• **INSTRUCTIONS TO FOLLOW**
One part of the entries below is wanted: the lines from the one containing "c) Des indemnités" through the one containing "titre des articles". Write those out exactly and nothing else.

• **Dataset entries**
........
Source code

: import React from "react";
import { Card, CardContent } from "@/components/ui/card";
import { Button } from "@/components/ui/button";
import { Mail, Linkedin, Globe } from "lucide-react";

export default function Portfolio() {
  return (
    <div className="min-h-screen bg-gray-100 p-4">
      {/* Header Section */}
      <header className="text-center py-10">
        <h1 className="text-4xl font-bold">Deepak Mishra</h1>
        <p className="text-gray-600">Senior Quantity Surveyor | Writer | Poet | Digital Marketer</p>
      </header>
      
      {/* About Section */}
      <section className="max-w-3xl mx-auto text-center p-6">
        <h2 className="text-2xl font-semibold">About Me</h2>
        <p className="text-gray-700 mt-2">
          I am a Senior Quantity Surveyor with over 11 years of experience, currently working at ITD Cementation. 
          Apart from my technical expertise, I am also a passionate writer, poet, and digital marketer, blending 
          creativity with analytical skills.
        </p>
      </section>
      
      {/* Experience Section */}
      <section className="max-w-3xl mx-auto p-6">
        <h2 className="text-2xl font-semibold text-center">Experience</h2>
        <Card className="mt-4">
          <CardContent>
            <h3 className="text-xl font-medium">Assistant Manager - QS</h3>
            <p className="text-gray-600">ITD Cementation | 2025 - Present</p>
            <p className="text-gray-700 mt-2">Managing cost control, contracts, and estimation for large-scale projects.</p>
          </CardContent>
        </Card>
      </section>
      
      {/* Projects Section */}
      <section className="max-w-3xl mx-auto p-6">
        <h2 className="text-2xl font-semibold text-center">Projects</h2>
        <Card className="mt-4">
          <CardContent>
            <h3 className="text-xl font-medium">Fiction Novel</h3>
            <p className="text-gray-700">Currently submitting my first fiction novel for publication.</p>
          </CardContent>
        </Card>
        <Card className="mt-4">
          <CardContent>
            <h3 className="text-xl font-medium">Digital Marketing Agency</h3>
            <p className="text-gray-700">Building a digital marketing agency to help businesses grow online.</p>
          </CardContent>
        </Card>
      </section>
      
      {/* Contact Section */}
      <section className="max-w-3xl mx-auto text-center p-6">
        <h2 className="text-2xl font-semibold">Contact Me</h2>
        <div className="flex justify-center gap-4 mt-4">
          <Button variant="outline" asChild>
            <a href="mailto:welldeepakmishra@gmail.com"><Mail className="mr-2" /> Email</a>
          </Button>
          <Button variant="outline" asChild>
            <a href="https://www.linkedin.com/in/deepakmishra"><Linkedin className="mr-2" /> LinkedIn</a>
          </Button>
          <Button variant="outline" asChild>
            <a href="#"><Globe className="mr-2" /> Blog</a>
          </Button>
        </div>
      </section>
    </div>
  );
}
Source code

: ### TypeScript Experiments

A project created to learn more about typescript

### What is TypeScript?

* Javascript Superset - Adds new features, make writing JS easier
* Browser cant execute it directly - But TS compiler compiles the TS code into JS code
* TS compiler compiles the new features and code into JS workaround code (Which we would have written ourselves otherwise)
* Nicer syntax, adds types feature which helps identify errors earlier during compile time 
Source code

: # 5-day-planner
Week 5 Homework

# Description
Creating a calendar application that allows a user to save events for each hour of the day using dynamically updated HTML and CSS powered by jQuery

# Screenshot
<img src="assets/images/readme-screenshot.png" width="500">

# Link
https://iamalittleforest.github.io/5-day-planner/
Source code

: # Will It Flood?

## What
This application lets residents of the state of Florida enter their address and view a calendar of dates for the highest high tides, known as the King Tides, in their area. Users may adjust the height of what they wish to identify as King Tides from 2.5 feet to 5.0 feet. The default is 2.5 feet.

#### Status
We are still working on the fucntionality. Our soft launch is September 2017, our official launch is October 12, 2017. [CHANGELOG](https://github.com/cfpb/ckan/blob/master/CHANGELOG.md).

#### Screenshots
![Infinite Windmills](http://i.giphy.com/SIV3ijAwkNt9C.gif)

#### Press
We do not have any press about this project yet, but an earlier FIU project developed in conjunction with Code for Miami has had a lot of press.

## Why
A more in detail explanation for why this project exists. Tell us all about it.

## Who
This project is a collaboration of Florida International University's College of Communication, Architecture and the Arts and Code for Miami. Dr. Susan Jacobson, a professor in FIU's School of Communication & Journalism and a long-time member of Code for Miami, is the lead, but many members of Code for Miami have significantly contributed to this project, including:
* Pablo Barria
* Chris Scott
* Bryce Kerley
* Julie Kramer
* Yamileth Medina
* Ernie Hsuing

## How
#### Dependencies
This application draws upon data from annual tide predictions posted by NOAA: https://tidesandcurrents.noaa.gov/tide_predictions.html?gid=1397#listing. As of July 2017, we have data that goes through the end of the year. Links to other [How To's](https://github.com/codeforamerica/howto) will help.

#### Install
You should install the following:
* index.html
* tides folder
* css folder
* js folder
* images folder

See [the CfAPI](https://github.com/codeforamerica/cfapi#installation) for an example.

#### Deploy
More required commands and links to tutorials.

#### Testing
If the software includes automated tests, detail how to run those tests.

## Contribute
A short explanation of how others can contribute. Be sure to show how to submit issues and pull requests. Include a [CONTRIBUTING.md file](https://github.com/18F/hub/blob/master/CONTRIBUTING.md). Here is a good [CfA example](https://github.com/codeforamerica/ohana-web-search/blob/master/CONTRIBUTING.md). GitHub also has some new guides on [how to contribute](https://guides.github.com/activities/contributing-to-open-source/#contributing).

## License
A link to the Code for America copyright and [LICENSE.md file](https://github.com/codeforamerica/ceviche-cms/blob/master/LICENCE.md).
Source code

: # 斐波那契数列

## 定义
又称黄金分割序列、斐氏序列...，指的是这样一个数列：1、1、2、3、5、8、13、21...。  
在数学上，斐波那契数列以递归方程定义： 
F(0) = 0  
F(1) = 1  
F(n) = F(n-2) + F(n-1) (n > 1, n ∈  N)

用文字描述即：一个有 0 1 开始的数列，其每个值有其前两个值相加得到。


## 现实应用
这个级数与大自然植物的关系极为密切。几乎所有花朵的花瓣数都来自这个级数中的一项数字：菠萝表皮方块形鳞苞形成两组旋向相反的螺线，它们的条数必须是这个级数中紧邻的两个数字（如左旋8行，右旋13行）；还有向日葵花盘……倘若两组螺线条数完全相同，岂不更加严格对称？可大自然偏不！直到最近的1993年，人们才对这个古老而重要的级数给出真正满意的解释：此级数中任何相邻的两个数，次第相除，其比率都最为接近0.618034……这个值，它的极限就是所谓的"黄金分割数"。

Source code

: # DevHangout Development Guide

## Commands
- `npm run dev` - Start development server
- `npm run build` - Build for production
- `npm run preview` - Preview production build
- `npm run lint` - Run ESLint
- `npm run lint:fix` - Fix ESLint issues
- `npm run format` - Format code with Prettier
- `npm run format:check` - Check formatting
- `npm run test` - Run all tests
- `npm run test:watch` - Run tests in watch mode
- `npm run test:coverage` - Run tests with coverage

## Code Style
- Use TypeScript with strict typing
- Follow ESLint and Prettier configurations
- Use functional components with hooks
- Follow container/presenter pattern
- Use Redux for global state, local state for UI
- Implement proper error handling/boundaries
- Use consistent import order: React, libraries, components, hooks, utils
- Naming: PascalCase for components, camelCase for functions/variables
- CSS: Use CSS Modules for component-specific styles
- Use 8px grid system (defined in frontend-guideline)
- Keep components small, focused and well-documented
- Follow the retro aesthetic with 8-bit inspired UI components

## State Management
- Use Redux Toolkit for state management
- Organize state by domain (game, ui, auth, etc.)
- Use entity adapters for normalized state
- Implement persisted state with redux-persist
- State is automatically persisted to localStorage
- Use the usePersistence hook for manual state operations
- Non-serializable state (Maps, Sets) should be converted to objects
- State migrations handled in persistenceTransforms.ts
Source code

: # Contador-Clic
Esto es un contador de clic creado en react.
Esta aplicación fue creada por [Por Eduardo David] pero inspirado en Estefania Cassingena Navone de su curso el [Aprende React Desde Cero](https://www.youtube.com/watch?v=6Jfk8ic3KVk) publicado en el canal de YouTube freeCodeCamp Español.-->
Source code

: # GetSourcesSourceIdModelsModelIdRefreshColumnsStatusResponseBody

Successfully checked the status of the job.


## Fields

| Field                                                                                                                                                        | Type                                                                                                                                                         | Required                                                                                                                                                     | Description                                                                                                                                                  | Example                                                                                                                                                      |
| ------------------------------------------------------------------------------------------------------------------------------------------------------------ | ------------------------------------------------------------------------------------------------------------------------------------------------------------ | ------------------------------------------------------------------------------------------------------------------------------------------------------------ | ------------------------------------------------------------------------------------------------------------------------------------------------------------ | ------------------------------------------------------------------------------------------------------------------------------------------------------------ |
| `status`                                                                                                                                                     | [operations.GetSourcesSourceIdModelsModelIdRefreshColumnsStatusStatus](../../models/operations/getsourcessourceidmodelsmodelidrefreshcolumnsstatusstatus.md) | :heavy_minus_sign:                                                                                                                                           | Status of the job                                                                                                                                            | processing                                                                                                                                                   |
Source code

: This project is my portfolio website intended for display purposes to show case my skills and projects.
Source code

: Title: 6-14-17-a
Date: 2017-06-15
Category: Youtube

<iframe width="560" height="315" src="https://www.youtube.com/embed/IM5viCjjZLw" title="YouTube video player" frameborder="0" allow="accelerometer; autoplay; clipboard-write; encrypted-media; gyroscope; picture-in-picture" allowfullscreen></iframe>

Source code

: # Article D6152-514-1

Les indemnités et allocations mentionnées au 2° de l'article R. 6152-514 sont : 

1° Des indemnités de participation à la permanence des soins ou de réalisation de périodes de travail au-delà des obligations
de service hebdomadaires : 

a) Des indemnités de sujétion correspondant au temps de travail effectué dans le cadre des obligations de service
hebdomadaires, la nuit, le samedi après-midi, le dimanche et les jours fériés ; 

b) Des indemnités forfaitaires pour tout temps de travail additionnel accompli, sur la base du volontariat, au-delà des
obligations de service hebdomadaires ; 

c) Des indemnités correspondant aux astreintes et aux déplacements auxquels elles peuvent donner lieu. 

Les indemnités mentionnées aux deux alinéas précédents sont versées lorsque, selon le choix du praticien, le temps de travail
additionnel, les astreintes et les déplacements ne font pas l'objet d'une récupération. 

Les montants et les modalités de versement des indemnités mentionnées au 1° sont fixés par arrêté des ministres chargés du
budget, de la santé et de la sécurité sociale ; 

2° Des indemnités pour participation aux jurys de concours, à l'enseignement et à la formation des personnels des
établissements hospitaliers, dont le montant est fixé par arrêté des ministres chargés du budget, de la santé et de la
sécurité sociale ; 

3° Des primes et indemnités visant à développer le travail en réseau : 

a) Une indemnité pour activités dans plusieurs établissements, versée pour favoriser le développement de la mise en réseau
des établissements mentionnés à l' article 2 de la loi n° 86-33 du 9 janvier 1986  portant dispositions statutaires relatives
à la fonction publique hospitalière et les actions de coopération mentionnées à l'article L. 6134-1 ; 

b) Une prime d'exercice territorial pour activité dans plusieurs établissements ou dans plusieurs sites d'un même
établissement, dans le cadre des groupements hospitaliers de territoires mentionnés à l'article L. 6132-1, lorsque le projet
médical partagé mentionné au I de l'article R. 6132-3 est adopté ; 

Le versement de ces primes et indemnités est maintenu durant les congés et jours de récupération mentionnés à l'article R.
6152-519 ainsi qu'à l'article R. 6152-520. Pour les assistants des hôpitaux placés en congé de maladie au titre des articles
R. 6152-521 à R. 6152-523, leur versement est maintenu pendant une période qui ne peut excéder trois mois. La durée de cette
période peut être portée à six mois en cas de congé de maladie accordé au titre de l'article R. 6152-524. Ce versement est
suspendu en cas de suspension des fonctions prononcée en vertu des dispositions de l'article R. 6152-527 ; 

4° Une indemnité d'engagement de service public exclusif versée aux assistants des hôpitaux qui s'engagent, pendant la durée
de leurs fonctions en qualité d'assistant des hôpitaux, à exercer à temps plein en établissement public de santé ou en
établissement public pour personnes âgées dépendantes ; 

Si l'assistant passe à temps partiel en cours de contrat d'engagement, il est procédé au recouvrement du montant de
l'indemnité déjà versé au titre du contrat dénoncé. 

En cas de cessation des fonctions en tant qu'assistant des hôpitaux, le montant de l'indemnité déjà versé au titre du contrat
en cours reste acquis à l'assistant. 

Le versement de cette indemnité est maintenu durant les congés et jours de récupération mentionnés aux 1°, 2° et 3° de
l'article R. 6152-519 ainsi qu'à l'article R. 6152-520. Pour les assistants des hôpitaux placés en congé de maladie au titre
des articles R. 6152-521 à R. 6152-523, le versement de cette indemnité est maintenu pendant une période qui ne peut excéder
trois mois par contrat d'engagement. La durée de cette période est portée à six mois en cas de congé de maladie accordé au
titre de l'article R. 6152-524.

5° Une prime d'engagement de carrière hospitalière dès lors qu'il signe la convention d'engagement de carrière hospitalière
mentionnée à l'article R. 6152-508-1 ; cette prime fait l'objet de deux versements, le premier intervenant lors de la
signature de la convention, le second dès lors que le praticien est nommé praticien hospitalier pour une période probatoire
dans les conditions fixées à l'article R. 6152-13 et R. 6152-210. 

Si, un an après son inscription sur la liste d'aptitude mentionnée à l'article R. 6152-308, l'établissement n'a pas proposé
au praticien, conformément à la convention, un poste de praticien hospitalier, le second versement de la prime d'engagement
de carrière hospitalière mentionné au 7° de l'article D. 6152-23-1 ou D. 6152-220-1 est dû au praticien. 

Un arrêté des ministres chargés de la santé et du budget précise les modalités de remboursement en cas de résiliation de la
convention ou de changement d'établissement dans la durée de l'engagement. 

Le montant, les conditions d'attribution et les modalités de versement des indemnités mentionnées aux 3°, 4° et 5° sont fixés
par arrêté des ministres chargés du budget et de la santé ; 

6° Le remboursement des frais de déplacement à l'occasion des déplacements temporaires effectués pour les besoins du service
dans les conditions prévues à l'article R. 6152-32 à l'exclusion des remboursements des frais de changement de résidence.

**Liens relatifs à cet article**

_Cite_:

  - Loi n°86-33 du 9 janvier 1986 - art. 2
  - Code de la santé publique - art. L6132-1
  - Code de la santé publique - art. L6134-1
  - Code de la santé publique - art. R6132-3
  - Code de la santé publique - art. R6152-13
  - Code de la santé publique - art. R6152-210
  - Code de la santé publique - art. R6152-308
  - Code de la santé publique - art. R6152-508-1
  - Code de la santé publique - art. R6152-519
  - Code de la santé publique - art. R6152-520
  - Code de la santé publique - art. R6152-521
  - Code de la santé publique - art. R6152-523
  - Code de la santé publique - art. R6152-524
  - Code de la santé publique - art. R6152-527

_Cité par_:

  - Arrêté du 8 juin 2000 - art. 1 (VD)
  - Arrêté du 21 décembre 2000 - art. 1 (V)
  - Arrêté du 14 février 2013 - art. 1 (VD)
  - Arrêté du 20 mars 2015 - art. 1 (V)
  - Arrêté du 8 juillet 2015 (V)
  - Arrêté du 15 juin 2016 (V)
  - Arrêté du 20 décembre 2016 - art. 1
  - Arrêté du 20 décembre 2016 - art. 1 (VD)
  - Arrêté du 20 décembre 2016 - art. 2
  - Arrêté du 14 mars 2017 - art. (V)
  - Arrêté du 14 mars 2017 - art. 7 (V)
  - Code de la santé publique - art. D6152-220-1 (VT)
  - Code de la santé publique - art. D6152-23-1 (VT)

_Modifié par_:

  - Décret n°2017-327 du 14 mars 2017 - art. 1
........
• **SOLUTION FOR THIS TASK**
c) Des indemnités correspondant aux astreintes et aux déplacements auxquels elles peuvent donner lieu. 

Les indemnités mentionnées aux deux alinéas précédents sont versées lorsque, selon le choix du praticien, le temps de travail
additionnel, les astreintes et les déplacements ne font pas l'objet d'une récupération. 

Les montants et les modalités de versement des indemnités mentionnées au 1° sont fixés par arrêté des ministres chargés du
budget, de la santé et de la sécurité sociale ; 

2° Des indemnités pour participation aux jurys de concours, à l'enseignement et à la formation des personnels des
établissements hospitaliers, dont le montant est fixé par arrêté des ministres chargés du budget, de la santé et de la
sécurité sociale ; 

3° Des primes et indemnités visant à développer le travail en réseau : 

a) Une indemnité pour activités dans plusieurs établissements, versée pour favoriser le développement de la mise en réseau
des établissements mentionnés à l' article 2 de la loi n° 86-33 du 9 janvier 1986  portant dispositions statutaires relatives
à la fonction publique hospitalière et les actions de coopération mentionnées à l'article L. 6134-1 ; 

b) Une prime d'exercice territorial pour activité dans plusieurs établissements ou dans plusieurs sites d'un même
établissement, dans le cadre des groupements hospitaliers de territoires mentionnés à l'article L. 6132-1, lorsque le projet
médical partagé mentionné au I de l'article R. 6132-3 est adopté ; 

Le versement de ces primes et indemnités est maintenu durant les congés et jours de récupération mentionnés à l'article R.
6152-519 ainsi qu'à l'article R. 6152-520. Pour les assistants des hôpitaux placés en congé de maladie au titre des articles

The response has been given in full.